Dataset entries
════════════════

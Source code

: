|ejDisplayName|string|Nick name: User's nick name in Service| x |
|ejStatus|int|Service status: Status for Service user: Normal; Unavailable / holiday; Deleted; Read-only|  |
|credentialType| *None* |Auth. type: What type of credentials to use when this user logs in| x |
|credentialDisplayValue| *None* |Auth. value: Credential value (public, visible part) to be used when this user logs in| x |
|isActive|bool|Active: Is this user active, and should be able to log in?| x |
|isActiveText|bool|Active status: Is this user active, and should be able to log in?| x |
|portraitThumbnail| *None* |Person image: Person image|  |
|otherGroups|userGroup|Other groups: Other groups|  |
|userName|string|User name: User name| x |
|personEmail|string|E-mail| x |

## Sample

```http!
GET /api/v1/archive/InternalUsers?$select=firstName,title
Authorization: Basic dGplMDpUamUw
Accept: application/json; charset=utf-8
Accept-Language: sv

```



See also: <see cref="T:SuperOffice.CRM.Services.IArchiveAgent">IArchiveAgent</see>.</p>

════════════════

*Your goal*: Could you copy out every record above exactly as it appears?

*Answer to the exercise*:
Source code

:|ejDisplayName|string|Nick name: User's nick name in Service| x |
|ejStatus|int|Service status: Status for Service user: Normal; Unavailable / holiday; Deleted; Read-only|  |
|credentialType| *None* |Auth. type: What type of credentials to use when this user logs in| x |
|credentialDisplayValue| *None* |Auth. value: Credential value (public, visible part) to be used when this user logs in| x |
|isActive|bool|Active: Is this user active, and should be able to log in?| x |
|isActiveText|bool|Active status: Is this user active, and should be able to log in?| x |
|portraitThumbnail| *None* |Person image: Person image|  |
|otherGroups|userGroup|Other groups: Other groups|  |
|userName|string|User name: User name| x |
|personEmail|string|E-mail| x |

## Sample

```http!
GET /api/v1/archive/InternalUsers?$select=firstName,title
Authorization: Basic dGplMDpUamUw
Accept: application/json; charset=utf-8
Accept-Language: sv

```



See also: <see cref="T:SuperOffice.CRM.Services.IArchiveAgent">IArchiveAgent</see>.</p>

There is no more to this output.